Jesus over heard His disciples talking about who was the greatest among Jesus’ followers. I’m sure they were thinking only of themselves and the accolades that they would get one day because of their celebrity status being one of Jesus disciples. He shook up their structure of what defined greatness in His view. Check this out…
33 After they arrived at Capernaum and settled in a house, Jesus asked his disciples, “What were you discussing out on the road?” 34 But they didn’t answer, because they had been arguing about which of them was the greatest. 35 He sat down, called the twelve disciples over to him, and said, “Whoever wants to be first must take last place and be the servant of everyone else.”
36 Then he put a little child among them. Taking the child in his arms, he said to them, 37 “Anyone who welcomes a little child like this on my behalf welcomes me, and anyone who welcomes me welcomes not only me but also my Father who sent me.” (Mark 9:33-37 NLT)
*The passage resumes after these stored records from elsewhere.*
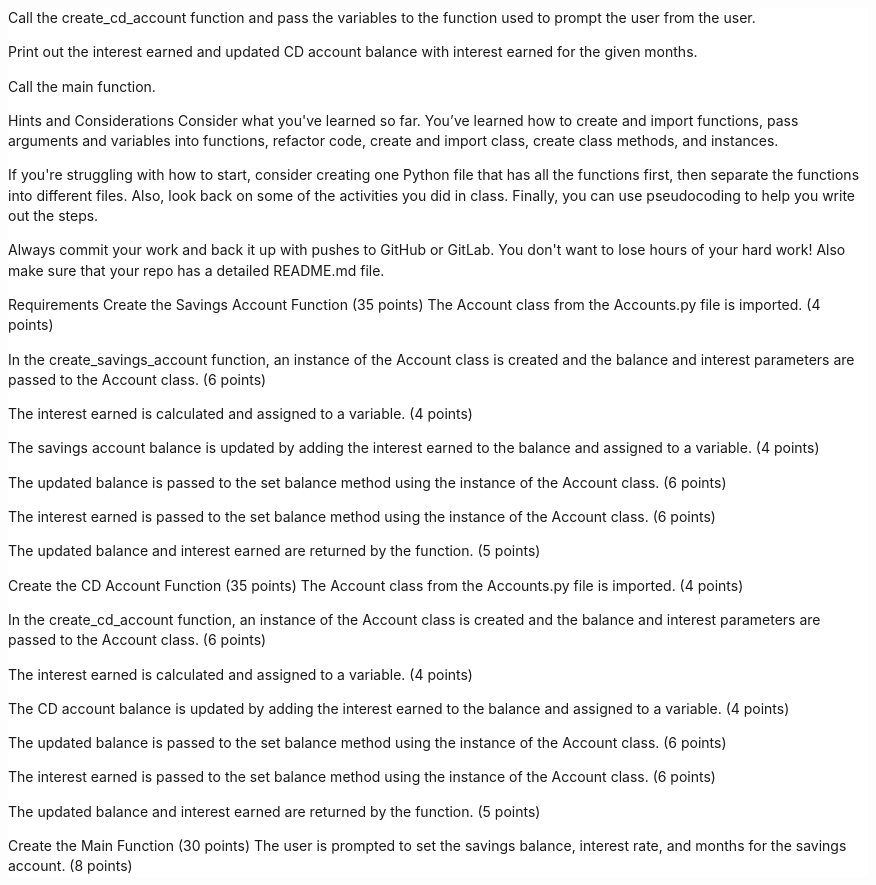 Call the create_cd_account function and pass the variables to the function used to prompt the user from the user.

Print out the interest earned and updated CD account balance with interest earned for the given months.

Call the main function.

Hints and Considerations
Consider what you've learned so far. You’ve learned how to create and import functions, pass arguments and variables into functions, refactor code, create and import class, create class methods, and instances.

If you're struggling with how to start, consider creating one Python file that has all the functions first, then separate the functions into different files. Also, look back on some of the activities you did in class. Finally, you can use pseudocoding to help you write out the steps.

Always commit your work and back it up with pushes to GitHub or GitLab. You don't want to lose hours of your hard work! Also make sure that your repo has a detailed README.md file.

Requirements
Create the Savings Account Function (35 points)
The Account class from the Accounts.py file is imported. (4 points)

In the create_savings_account function, an instance of the Account class is created and the balance and interest parameters are passed to the Account class. (6 points)

The interest earned is calculated and assigned to a variable. (4 points)

The savings account balance is updated by adding the interest earned to the balance and assigned to a variable. (4 points)

The updated balance is passed to the set balance method using the instance of the Account class. (6 points)

The interest earned is passed to the set balance method using the instance of the Account class. (6 points)

The updated balance and interest earned are returned by the function. (5 points)

Create the CD Account Function (35 points)
The Account class from the Accounts.py file is imported. (4 points)

In the create_cd_account function, an instance of the Account class is created and the balance and interest parameters are passed to the Account class. (6 points)

The interest earned is calculated and assigned to a variable. (4 points)

The CD account balance is updated by adding the interest earned to the balance and assigned to a variable. (4 points)

The updated balance is passed to the set balance method using the instance of the Account class. (6 points)

The interest earned is passed to the set balance method using the instance of the Account class. (6 points)

The updated balance and interest earned are returned by the function. (5 points)

Create the Main Function (30 points)
The user is prompted to set the savings balance, interest rate, and months for the savings account. (8 points)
This teaching is still a bit of a struggle even today. People who lead don’t always lead from a serving position. It’s hard to imagine a humble, servant politician. There are people who serve in their church that relish in their positions of power rather than see their position as one of great service. I’m blown away when I see a strong leader seek to serve others in the room. I love seeing a strong and powerful leader treat their team with genuine respect and honor. I believe good leaders remember where they came from and how they got their start. Good leaders remember the people who helped them along the way. Good leaders are ALWAYS standing on the shoulders of others. This teaching of Jesus reveals how the Lord’s economy operates. I shouldn’t choose the best for me, I should think of what’s best for others. I should be a door holder for others. This servant leadership starts in my home, my workplace and especially my church family. Greatness in God’s economic system is defined by humility, gratitude, meekness, serving, patience, kindness, love, grace, mercy. Greatness in not always loud, sometimes it’s really quiet and almost unnoticed, but it’s profoundly powerful. Greatness is not about a person – it’s about a position of serving in God’s economy. This is a bit of reverse order compared to what I’m used to. I want to serve the Lord by serving others and putting them first.